▶ [What the exercise asks]
Copy out all lines of the material below in which "legend" occurs.

▶ [Input for this task]
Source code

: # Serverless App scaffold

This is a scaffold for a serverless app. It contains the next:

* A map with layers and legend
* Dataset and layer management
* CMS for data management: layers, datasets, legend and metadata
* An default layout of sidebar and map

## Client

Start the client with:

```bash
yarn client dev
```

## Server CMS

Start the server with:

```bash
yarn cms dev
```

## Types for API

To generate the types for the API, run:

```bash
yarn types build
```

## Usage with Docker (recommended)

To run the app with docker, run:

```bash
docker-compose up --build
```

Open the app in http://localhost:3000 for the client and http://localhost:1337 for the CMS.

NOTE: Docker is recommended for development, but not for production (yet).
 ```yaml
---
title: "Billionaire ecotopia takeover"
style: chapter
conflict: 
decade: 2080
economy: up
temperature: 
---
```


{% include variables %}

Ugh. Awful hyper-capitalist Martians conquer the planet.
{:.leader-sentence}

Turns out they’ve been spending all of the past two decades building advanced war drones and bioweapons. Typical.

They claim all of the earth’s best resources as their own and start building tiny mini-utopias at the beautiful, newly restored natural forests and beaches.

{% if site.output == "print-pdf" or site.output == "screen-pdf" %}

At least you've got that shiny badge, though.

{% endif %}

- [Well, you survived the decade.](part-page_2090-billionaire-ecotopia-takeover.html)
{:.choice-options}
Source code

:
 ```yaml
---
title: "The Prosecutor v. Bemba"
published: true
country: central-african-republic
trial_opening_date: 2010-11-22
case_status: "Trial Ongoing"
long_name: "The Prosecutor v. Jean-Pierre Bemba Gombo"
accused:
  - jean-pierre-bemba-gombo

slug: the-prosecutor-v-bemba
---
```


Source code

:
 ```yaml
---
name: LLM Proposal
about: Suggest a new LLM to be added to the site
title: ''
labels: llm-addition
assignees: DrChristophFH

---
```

▶ [Exercise result]
* A map with layers and legend
* CMS for data management: layers, datasets, legend and metadata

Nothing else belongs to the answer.